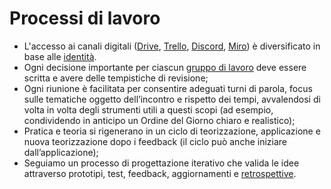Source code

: # Processi di lavoro

* L'accesso ai canali digitali ([Drive](../partecipazione/ambienti-digitali/drive.md), [Trello](../partecipazione/ambienti-digitali/trello.md), [Discord](../partecipazione/ambienti-digitali/discord.md), [Miro](../partecipazione/ambienti-digitali/miro.md)) è diversificato in base alle [identità](../lecosistema/le-identita/).
* Ogni decisione importante per ciascun [gruppo di lavoro](../partecipazione/gruppi.md) deve essere scritta e avere delle tempistiche di revisione;
* Ogni riunione è facilitata per consentire adeguati turni di parola, focus sulle tematiche oggetto dell’incontro e rispetto dei tempi, avvalendosi di volta in volta degli strumenti utili a questi scopi (ad esempio, condividendo in anticipo un Ordine del Giorno chiaro e realistico);
* Pratica e teoria si rigenerano in un ciclo di teorizzazione, applicazione e nuova teorizzazione dopo i feedback (il ciclo può anche iniziare dall’applicazione);
* Seguiamo un processo di progettazione iterativo che valida le idee attraverso prototipi, test, feedback, aggiornamenti e [retrospettive](../partecipazione/ritualita-interne.md).
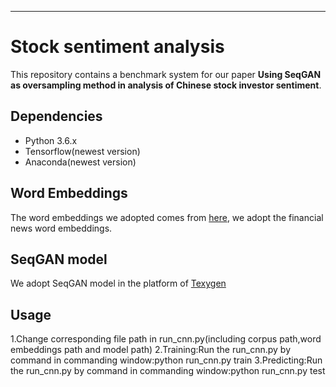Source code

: ---
# Stock sentiment analysis
This repository contains a benchmark system for our paper <b>Using SeqGAN as oversampling method in analysis of Chinese stock investor sentiment</b>.

## Dependencies
- Python 3.6.x
- Tensorflow(newest version)
- Anaconda(newest version)


## Word Embeddings
The word embeddings we adopted comes from [here](https://github.com/Embedding/Chinese-Word-Vectors), we adopt the financial news word embeddings.

## SeqGAN model
We adopt SeqGAN model in the platform of [Texygen](https://github.com/geek-ai/Texygen)


## Usage
1.Change corresponding file path in run_cnn.py(including corpus path,word embeddings path and model path)
2.Training:Run the run_cnn.py by command in commanding window:python run_cnn.py train 
3.Predicting:Run the run_cnn.py by command in commanding window:python run_cnn.py test

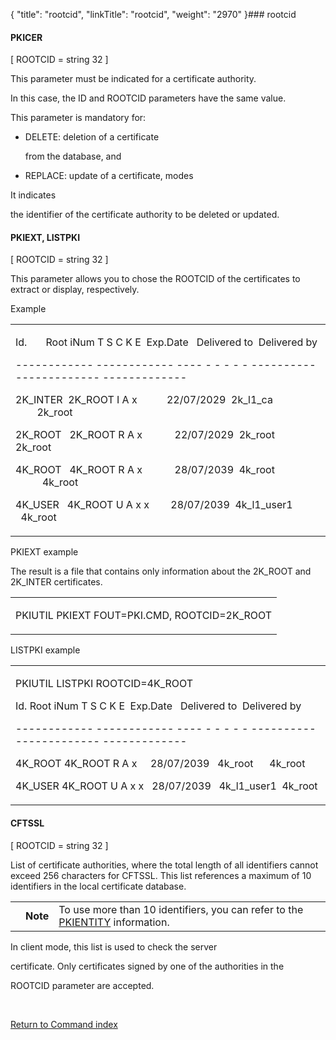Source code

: {
    "title": "rootcid",
    "linkTitle": "rootcid",
    "weight": "2970"
}### <span id="rootcid"></span>rootcid

#### PKICER  

\[ ROOTCID = string 32 \]

This parameter must be indicated for a certificate authority.
In this case, the ID and ROOTCID parameters have the same value.

This parameter is mandatory for:

-   DELETE: deletion of a certificate
    from the database, and
-   REPLACE: update of a certificate, modes

It indicates
the identifier of the certificate authority to be deleted or updated.

#### PKIEXT, LISTPKI

\[ ROOTCID = string 32 \]

This parameter allows you to chose the ROOTCID of the certificates to extract or display, respectively.

Example

<table data-cellspacing="0">
<tbody>
<tr class="odd">
<td><p>Id.       Root iNum T S C K E  Exp.Date   Delivered to  Delivered by</p>
<p>------------ ------------ ---- - - - - - ---------- ------------- -------------</p>
<p>2K_INTER  2K_ROOT I A x           22/07/2029  2k_l1_ca         2k_root</p>
<p>2K_ROOT   2K_ROOT R A x            22/07/2029  2k_root         2k_root</p>
<p>4K_ROOT   4K_ROOT R A x            28/07/2039  4k_root           4k_root</p>
<p>4K_USER   4K_ROOT U A x x        28/07/2039  4k_l1_user1   4k_root</p></td>
</tr>
</tbody>
</table>

PKIEXT example

The result is a file that contains only information about the 2K\_ROOT and 2K\_INTER certificates.

<table data-cellspacing="0">
<tbody>
<tr class="odd">
<td><p>PKIUTIL PKIEXT FOUT=PKI.CMD, ROOTCID=2K_ROOT</p></td>
</tr>
</tbody>
</table>

LISTPKI example

<table data-cellspacing="0">
<tbody>
<tr class="odd">
<td><p>PKIUTIL LISTPKI ROOTCID=4K_ROOT</p>
<p>Id. Root iNum T S C K E  Exp.Date   Delivered to  Delivered by</p>
<p>------------ ------------ ---- - - - - - ---------- ------------- -------------</p>
<p>4K_ROOT 4K_ROOT R A x     28/07/2039   4k_root      4k_root</p>
<p>4K_USER 4K_ROOT U A x x   28/07/2039   4k_l1_user1  4k_root</p></td>
</tr>
</tbody>
</table>

#### CFTSSL

\[ ROOTCID = string 32 \]

List of certificate authorities, where the total length of all identifiers cannot exceed 256 characters for CFTSSL. This list references a maximum of 10 identifiers in the local certificate database.

<table data-cellpadding="0" data-cellspacing="0">
<tbody>
<tr class="odd">
<td data-valign="top"></td>
<td data-valign="top"><span><strong>Note</strong></span></td>
<td data-mc-autonum="&lt;b&gt;Note&lt;/b&gt;" data-valign="top">To use more than 10 identifiers, you can refer to the <a href="../../../../transport_security_start_here/certificates/pkiutil_cli_intro/pkientity">PKIENTITY</a> information.</td>
</tr>
</tbody>
</table>

In client mode, this list is used to check the server
certificate. Only certificates signed by one of the authorities in the
ROOTCID parameter are accepted.

 

[Return to Command index](../../)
--------------------------------------------------
> [What the task asks]
Set down, exactly as written above, each line from the one with "Seguiamo un processo" through the one with "from the database, and", and skip the pictures.

> [Problem solution]
* Seguiamo un processo di progettazione iterativo che valida le idee attraverso prototipi, test, feedback, aggiornamenti e [retrospettive](../partecipazione/ritualita-interne.md).
Source code

: ---
# Stock sentiment analysis
This repository contains a benchmark system for our paper <b>Using SeqGAN as oversampling method in analysis of Chinese stock investor sentiment</b>.

## Dependencies
- Python 3.6.x
- Tensorflow(newest version)
- Anaconda(newest version)


## Word Embeddings
The word embeddings we adopted comes from [here](https://github.com/Embedding/Chinese-Word-Vectors), we adopt the financial news word embeddings.

## SeqGAN model
We adopt SeqGAN model in the platform of [Texygen](https://github.com/geek-ai/Texygen)


## Usage
1.Change corresponding file path in run_cnn.py(including corpus path,word embeddings path and model path)
2.Training:Run the run_cnn.py by command in commanding window:python run_cnn.py train 
3.Predicting:Run the run_cnn.py by command in commanding window:python run_cnn.py test

Source code

: {
    "title": "rootcid",
    "linkTitle": "rootcid",
    "weight": "2970"
}### <span id="rootcid"></span>rootcid

#### PKICER  

\[ ROOTCID = string 32 \]

This parameter must be indicated for a certificate authority.
In this case, the ID and ROOTCID parameters have the same value.

This parameter is mandatory for:

-   DELETE: deletion of a certificate
    from the database, and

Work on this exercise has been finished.